FBI Pushing Tech Firms to Write Own Backdoors Into Encrypted Messaging Apps, Director Tells Congress

The US has on spurious grounds banned Chinese tech firms for ostensibly placing surveillance backdoors into their technology on behalf of the Chinese government. However, the head of the US’ Federal Bureau of Investigation has revealed the law enforcement agency is pressuring tech firms to do just that.

During testimony to a US Senate panel on Tuesday, FBI Director Christopher Wray said the bureau was working with tech giants and social media companies to monitor and crack down on “extremist” coordination in the wake of the January 6 attack on the US Capitol by supporters of former US President Donald Trump.

The federal police chief’s Tuesday testimony was his first appearance on Capitol Hill since the events of January 6, when Trump supporters stormed the national legislature and temporarily dispersed Congress in an attempt to reverse the outcome of the November 2020 election, which Trump lost.

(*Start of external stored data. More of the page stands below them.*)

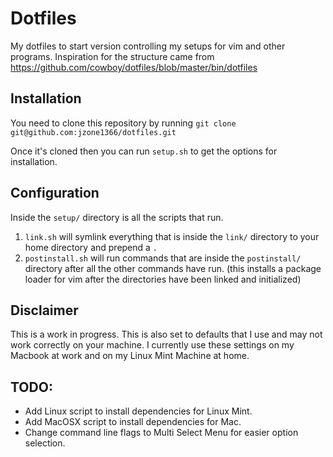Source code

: # Dotfiles
My dotfiles to start version controlling my setups for vim and other programs.
Inspiration for the structure came from https://github.com/cowboy/dotfiles/blob/master/bin/dotfiles

## Installation
You need to clone this repository by running
`git clone git@github.com:jzone1366/dotfiles.git`

Once it's cloned then you can run `setup.sh` to get the options for installation.

## Configuration
Inside the `setup/` directory is all the scripts that run.
1. `link.sh` will symlink everything that is inside the `link/` directory to your home directory and prepend a `.`
1. `postinstall.sh` will run commands that are inside the `postinstall/` directory after all the other commands have run. (this installs a package loader for vim after the directories have been linked and initialized)

## Disclaimer
This is a work in progress. This is also set to defaults that I use and may not work correctly on your machine. 
I currently use these settings on my Macbook at work and on my Linux Mint Machine at home.


## TODO:
* Add Linux script to install dependencies for Linux Mint.
* Add MacOSX script to install dependencies for Mac.
* Change command line flags to Multi Select Menu for easier option selection.
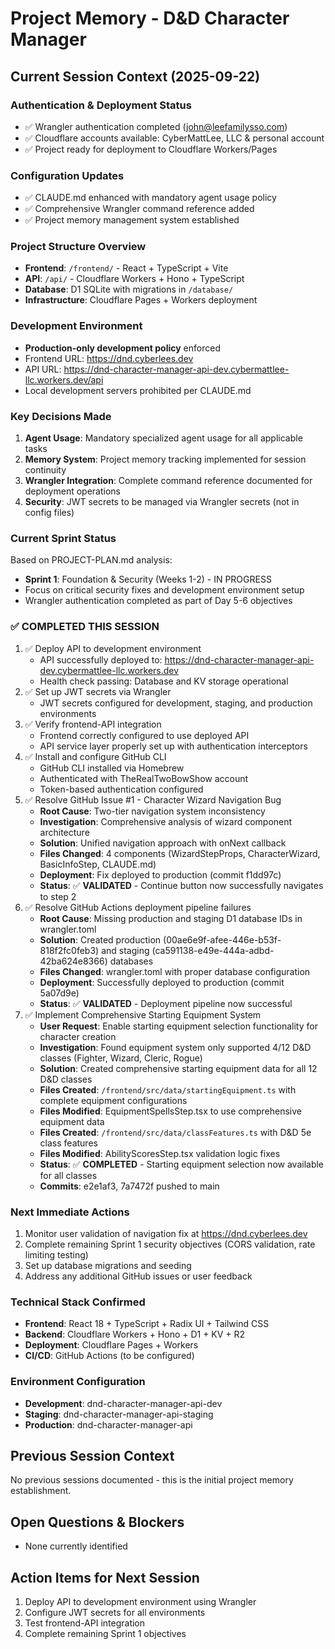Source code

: # Project Memory - D&D Character Manager

## Current Session Context (2025-09-22)

### Authentication & Deployment Status
- ✅ Wrangler authentication completed (john@leefamilysso.com)
- ✅ Cloudflare accounts available: CyberMattLee, LLC & personal account
- ✅ Project ready for deployment to Cloudflare Workers/Pages

### Configuration Updates
- ✅ CLAUDE.md enhanced with mandatory agent usage policy
- ✅ Comprehensive Wrangler command reference added
- ✅ Project memory management system established

### Project Structure Overview
- **Frontend**: `/frontend/` - React + TypeScript + Vite
- **API**: `/api/` - Cloudflare Workers + Hono + TypeScript
- **Database**: D1 SQLite with migrations in `/database/`
- **Infrastructure**: Cloudflare Pages + Workers deployment

### Development Environment
- **Production-only development policy** enforced
- Frontend URL: https://dnd.cyberlees.dev
- API URL: https://dnd-character-manager-api-dev.cybermattlee-llc.workers.dev/api
- Local development servers prohibited per CLAUDE.md

### Key Decisions Made
1. **Agent Usage**: Mandatory specialized agent usage for all applicable tasks
2. **Memory System**: Project memory tracking implemented for session continuity
3. **Wrangler Integration**: Complete command reference documented for deployment operations
4. **Security**: JWT secrets to be managed via Wrangler secrets (not in config files)

### Current Sprint Status
Based on PROJECT-PLAN.md analysis:
- **Sprint 1**: Foundation & Security (Weeks 1-2) - IN PROGRESS
- Focus on critical security fixes and development environment setup
- Wrangler authentication completed as part of Day 5-6 objectives

### ✅ COMPLETED THIS SESSION
1. ✅ Deploy API to development environment
   - API successfully deployed to: https://dnd-character-manager-api-dev.cybermattlee-llc.workers.dev
   - Health check passing: Database and KV storage operational
2. ✅ Set up JWT secrets via Wrangler
   - JWT secrets configured for development, staging, and production environments
3. ✅ Verify frontend-API integration
   - Frontend correctly configured to use deployed API
   - API service layer properly set up with authentication interceptors
4. ✅ Install and configure GitHub CLI
   - GitHub CLI installed via Homebrew
   - Authenticated with TheRealTwoBowShow account
   - Token-based authentication configured
5. ✅ Resolve GitHub Issue #1 - Character Wizard Navigation Bug
   - **Root Cause**: Two-tier navigation system inconsistency
   - **Investigation**: Comprehensive analysis of wizard component architecture
   - **Solution**: Unified navigation approach with onNext callback
   - **Files Changed**: 4 components (WizardStepProps, CharacterWizard, BasicInfoStep, CLAUDE.md)
   - **Deployment**: Fix deployed to production (commit f1dd97c)
   - **Status**: ✅ **VALIDATED** - Continue button now successfully navigates to step 2
6. ✅ Resolve GitHub Actions deployment pipeline failures
   - **Root Cause**: Missing production and staging D1 database IDs in wrangler.toml
   - **Solution**: Created production (00ae6e9f-afee-446e-b53f-818f2fc0feb3) and staging (ca591138-e49e-444a-adbd-42ba624e8366) databases
   - **Files Changed**: wrangler.toml with proper database configuration
   - **Deployment**: Successfully deployed to production (commit 5a07d9e)
   - **Status**: ✅ **VALIDATED** - Deployment pipeline now successful
7. ✅ Implement Comprehensive Starting Equipment System
   - **User Request**: Enable starting equipment selection functionality for character creation
   - **Investigation**: Found equipment system only supported 4/12 D&D classes (Fighter, Wizard, Cleric, Rogue)
   - **Solution**: Created comprehensive starting equipment data for all 12 D&D classes
   - **Files Created**: `/frontend/src/data/startingEquipment.ts` with complete equipment configurations
   - **Files Modified**: EquipmentSpellsStep.tsx to use comprehensive equipment data
   - **Files Created**: `/frontend/src/data/classFeatures.ts` with D&D 5e class features
   - **Files Modified**: AbilityScoresStep.tsx validation logic fixes
   - **Status**: ✅ **COMPLETED** - Starting equipment selection now available for all classes
   - **Commits**: e2e1af3, 7a7472f pushed to main

### Next Immediate Actions
1. Monitor user validation of navigation fix at https://dnd.cyberlees.dev
2. Complete remaining Sprint 1 security objectives (CORS validation, rate limiting testing)
3. Set up database migrations and seeding
4. Address any additional GitHub issues or user feedback

### Technical Stack Confirmed
- **Frontend**: React 18 + TypeScript + Radix UI + Tailwind CSS
- **Backend**: Cloudflare Workers + Hono + D1 + KV + R2
- **Deployment**: Cloudflare Pages + Workers
- **CI/CD**: GitHub Actions (to be configured)

### Environment Configuration
- **Development**: dnd-character-manager-api-dev
- **Staging**: dnd-character-manager-api-staging
- **Production**: dnd-character-manager-api

## Previous Session Context
No previous sessions documented - this is the initial project memory establishment.

## Open Questions & Blockers
- None currently identified

## Action Items for Next Session
1. Deploy API to development environment using Wrangler
2. Configure JWT secrets for all environments
3. Test frontend-API integration
4. Complete remaining Sprint 1 objectives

Four rioters and one Capitol Police officer died in the incident, which ultimately failed at its goal.

In the two months since the assault, the FBI has arrested more than 270 suspects, many on charges that include conspiracy and sedition. However, he noted on Tuesday that despite use of the term and enthusiasm for making it an official crime by many lawmakers, there is no specific charge for “domestic terrorism.” However, Wray did describe some of the insurrectionists as coming to Washington, DC, with “plans and intentions to engage in … domestic terrorism.”